Wednesday, April 14, 2010

Down At The Bottom


We pay up at the hotel reception, 2JD each for the bus ride, 7JD resort entry and another 7JD to hire snorkel and flippers. The AU$27 seems like a pretty expensive way to get into the sea, but seeing as taking a dip on the public beach in anything revealing more than ankles and wrists is a no-go here in Aqaba we haven't got much of a choice. We pile on when the shuttle arrives, joining a couple of Germans, a few South Africans, two of Chinese girls and an English family, leaving the centre of Aqaba for Club Murjan, which lies 10 km to the south on the way to the Saudi border.

Club Murjan is separated from the ocean by a stretch of grey pebbly beach.

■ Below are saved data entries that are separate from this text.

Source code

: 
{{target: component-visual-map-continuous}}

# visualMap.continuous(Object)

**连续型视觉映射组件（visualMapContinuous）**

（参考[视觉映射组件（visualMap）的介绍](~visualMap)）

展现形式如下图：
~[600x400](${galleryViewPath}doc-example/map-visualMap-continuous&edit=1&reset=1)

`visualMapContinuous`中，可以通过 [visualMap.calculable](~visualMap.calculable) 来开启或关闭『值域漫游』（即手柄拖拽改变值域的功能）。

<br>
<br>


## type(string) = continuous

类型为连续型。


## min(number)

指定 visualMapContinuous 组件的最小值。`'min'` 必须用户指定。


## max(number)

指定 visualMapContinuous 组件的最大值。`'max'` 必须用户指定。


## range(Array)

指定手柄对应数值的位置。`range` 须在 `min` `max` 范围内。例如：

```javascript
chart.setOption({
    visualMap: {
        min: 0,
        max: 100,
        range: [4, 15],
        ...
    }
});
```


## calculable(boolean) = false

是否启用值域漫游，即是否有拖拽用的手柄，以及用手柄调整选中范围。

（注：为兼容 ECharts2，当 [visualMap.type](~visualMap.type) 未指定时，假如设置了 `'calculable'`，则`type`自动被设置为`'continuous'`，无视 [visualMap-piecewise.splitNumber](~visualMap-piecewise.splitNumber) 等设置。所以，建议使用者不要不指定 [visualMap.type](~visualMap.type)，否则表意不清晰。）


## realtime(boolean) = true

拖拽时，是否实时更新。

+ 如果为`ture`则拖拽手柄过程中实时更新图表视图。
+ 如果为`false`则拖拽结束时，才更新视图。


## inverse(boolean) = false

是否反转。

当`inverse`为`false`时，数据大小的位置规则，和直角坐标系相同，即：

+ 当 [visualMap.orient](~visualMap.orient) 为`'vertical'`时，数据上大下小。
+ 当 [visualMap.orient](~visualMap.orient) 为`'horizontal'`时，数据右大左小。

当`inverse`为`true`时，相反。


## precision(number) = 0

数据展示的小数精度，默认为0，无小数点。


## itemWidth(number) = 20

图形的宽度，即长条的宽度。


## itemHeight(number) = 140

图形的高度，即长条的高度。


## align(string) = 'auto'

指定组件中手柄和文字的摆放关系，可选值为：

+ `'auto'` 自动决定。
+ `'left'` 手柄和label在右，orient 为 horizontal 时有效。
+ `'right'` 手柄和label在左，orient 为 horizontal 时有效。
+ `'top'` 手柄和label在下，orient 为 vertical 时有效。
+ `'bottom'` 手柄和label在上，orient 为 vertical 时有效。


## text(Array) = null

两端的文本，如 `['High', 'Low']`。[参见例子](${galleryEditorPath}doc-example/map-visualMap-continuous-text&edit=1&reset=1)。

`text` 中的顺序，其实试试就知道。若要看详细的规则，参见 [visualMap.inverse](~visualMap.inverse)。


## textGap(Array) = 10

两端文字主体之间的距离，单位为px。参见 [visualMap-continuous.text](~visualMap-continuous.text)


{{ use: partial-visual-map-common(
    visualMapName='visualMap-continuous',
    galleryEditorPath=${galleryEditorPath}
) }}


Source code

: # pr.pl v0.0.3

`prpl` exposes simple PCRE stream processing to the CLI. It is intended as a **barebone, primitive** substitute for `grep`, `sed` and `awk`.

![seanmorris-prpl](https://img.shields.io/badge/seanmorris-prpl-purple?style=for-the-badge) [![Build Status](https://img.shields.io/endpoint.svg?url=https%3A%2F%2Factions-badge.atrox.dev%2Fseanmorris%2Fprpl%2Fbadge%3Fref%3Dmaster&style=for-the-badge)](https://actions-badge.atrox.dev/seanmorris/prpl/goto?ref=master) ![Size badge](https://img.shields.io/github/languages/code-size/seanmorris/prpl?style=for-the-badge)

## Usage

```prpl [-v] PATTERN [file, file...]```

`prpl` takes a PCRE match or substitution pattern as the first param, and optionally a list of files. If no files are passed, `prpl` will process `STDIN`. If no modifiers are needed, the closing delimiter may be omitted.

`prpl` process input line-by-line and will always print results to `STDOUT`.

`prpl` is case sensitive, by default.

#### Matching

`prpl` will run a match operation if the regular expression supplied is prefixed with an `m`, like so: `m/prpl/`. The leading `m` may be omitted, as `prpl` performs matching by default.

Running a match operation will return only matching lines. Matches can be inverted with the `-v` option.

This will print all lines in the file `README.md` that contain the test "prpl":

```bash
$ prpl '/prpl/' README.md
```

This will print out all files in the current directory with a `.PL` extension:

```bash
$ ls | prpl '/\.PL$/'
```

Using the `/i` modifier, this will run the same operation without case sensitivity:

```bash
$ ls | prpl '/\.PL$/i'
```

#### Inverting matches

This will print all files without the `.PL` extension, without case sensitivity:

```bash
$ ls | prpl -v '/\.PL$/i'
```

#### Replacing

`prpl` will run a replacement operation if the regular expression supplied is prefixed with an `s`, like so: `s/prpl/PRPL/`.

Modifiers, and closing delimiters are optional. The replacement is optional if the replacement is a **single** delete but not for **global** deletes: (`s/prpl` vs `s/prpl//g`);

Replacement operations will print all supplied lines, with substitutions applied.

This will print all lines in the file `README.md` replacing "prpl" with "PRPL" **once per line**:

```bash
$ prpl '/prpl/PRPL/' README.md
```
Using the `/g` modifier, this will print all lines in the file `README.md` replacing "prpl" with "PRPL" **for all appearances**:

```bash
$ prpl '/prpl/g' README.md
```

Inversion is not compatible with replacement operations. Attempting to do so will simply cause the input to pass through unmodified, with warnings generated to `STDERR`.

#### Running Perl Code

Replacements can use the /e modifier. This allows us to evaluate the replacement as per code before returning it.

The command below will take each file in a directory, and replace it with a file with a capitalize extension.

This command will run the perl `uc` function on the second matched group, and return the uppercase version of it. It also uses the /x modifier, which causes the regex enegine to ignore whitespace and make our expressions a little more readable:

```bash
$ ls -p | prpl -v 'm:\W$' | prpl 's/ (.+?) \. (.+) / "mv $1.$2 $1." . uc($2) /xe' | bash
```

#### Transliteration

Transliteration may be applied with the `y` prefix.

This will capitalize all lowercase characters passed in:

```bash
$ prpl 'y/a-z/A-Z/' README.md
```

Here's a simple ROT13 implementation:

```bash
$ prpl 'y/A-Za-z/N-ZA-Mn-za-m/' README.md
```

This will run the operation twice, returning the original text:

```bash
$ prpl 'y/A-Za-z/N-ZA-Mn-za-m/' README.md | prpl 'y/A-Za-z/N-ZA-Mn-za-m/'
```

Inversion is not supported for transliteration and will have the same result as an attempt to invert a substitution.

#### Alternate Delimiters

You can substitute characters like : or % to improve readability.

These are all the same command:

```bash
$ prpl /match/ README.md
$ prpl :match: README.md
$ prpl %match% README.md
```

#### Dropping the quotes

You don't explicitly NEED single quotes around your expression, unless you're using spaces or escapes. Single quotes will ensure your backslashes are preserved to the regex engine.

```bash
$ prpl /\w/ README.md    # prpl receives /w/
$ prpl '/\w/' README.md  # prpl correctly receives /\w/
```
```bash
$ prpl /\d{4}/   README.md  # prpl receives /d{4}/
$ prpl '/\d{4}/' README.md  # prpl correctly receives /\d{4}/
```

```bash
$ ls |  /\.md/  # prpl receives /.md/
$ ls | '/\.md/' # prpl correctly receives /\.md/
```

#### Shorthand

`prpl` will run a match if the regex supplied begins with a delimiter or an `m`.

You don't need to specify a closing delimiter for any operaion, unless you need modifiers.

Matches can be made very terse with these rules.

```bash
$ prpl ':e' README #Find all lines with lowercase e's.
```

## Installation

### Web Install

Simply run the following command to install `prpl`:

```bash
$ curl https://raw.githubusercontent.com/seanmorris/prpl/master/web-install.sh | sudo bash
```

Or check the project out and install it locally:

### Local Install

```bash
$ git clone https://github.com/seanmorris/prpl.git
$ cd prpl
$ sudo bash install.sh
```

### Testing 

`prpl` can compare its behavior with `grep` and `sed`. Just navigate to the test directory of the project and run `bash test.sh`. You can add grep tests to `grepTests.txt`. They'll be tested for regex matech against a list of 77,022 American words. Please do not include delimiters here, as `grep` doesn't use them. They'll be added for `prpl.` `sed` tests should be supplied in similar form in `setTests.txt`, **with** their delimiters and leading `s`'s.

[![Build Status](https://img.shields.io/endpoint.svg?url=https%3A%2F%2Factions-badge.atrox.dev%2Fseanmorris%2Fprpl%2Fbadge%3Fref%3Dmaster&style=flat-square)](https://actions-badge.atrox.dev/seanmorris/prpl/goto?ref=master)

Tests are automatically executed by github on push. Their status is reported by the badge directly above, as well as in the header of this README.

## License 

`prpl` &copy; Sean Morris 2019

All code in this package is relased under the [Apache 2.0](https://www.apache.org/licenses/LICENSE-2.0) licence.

It has stripy sunbeds, shade cloth, and a freshwater pool. We tourists strip off, allowing the morning sun to touch parts of our bodies we have not yet dared to show. I grab mask and flippers, and head off to the water.

It is Saturday, and there are a few local families setting up blankets under the umbrellas outside the resort. A few little kids are wading, knee deep in the pale blue waters. You can see from the shore where the reef starts, around 10 meters from the shore, where a line of orange buoys mark the snorkellers route. I am the first to submerge, and swim out to the glass bottom boats that take those who can't swim far enough out to see the Red Sea's under water wonderland.

I am amazed at how quickely the reef starts to appear, I'd be only waist deep if standing, already there are bright colours and sporadic schools of tiny fish. I see spiky sea urchins,and am greatful for the flippers protecting my feet. My belly nearly grazes the knobbly arms of coral stretching out from the sea floor.

Suddenly, the shelf drops away, and an entire world is revealed, teeming with fish of all shapes, sizes and colours- stripy, shiny, pointy and bloated they dart in and out of the corals crevaces. There is so much life down here.

A Mars Bar wrapper floats past my face, and I grab it and tuck it into my boardshorts. I can't bear to see this wonderland spoilt by human trash.

The current carries me down the beach and I lie as still as I can, stretched out in the cool water, trying not to disturb the fish swimming beneath me. Every so often I dive down as far as my eardrums will let me to get a closer look at the fish and their underwater world.

I emerge at the pier and clumsily flipper-walk my way to the shore. Looking around me, I can hardly believe that these worlds coexist, the gaudy beach resort, the drab polluted beach dotted with fully clothed beach goers who stare openly as I pass them, dripping wet in my one piece, and the oblivious ecosystem thriving in technicolour beneath the waves in silent splendour.

Lizard-like, I lay on a sun lounge, luxuriating in the rays of light reflecting off the empty pool, the other tourists stretched out around me, their lycra suits still bone dry.

We pay for the priveledge of privacy and look upon the world outside the metal bars as we look upon the life under the sea; with wide eyed bewilderment. In our enclosure we are free to disrobe, lie hand in hand sipping cocktails. On the beach the covered women are free from lacivious stares of passing men.

In the ocean the fish swim, and swim. They judge no one.